Radieux, lumineux. L’office météorologique le confirme : c’est un printemps exceptionnel; pour une fois, le communiqué est clair, compréhensible et ne semble pas traduit directement du coréen par une famille de météorologues recomposée en Belgique depuis peu.
Une atmosphère de vacances baigne les villes, les places et même les bureaux.

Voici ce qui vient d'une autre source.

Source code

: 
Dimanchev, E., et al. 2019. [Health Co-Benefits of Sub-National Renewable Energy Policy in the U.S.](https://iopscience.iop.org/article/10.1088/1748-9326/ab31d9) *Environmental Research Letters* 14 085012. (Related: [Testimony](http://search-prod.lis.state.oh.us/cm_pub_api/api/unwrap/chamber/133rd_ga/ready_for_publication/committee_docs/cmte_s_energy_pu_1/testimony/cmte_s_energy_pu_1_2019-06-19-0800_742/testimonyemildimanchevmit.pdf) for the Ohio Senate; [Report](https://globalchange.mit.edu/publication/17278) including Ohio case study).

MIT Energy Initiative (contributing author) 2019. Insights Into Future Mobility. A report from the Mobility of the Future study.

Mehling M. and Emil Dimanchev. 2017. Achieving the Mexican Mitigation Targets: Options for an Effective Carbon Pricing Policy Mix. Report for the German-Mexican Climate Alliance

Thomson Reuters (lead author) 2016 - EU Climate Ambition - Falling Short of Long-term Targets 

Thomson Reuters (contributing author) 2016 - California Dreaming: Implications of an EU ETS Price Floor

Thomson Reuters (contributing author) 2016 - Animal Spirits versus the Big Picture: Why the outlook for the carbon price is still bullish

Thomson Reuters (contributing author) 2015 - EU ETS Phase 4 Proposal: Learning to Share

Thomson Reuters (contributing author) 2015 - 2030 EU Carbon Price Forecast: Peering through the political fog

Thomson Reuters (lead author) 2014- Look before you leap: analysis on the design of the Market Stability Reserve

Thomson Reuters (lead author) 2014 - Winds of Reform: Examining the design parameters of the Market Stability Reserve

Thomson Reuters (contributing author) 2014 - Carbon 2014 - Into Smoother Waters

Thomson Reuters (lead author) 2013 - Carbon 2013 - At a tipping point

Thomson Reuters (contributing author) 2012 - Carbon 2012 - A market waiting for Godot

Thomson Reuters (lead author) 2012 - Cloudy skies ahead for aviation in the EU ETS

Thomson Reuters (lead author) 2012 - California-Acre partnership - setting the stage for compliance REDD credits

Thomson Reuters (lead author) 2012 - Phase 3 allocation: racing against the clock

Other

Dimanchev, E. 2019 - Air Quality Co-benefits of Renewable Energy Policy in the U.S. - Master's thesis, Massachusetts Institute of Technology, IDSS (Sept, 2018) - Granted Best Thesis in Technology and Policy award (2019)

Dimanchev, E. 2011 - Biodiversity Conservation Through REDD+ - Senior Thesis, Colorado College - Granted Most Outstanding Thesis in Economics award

Terrasses noires de monde, vin pétillant, rires et surtout jupes réduites à leur plus simple expression et décolletés audacieux (pauvre DSK, privé du spectacle ! Ca aussi tu l’as raté, mon vieux !)
Attablé à une terrasse, je contemplais, béat, le ciel bleu d’une transparence irréelle lorsque mon compagnon de bistrot me fit remarquer un objet lumineux qui se dirigeait lentement dans notre direction.
« As-tu oublié que nous sommes en guerre ? » me fit-il remarquer.
Comme je le regardais ahuri, il ajouta :
« Nous pilonnons Tripoli. Pourquoi les Libyens ne bombarderaient-ils pas Bruxelles sud ? »
Je ricanai gentiment et levai mon verre de gueuze grenadine.
« Tu vas boire ça ? Malgré la poussière ? ajouta-t-il avec un regard inquiet.
– La poussière ?
– Ce n’est pas parce que les journaux ont d’autres chattes à fouetter que la centrale de Fukushima a arrêté comme par magie de rejeter sa fumée mortelle. Crois-tu que ses émanations repartent vers le Japon en voyant la tête des douaniers belges ? »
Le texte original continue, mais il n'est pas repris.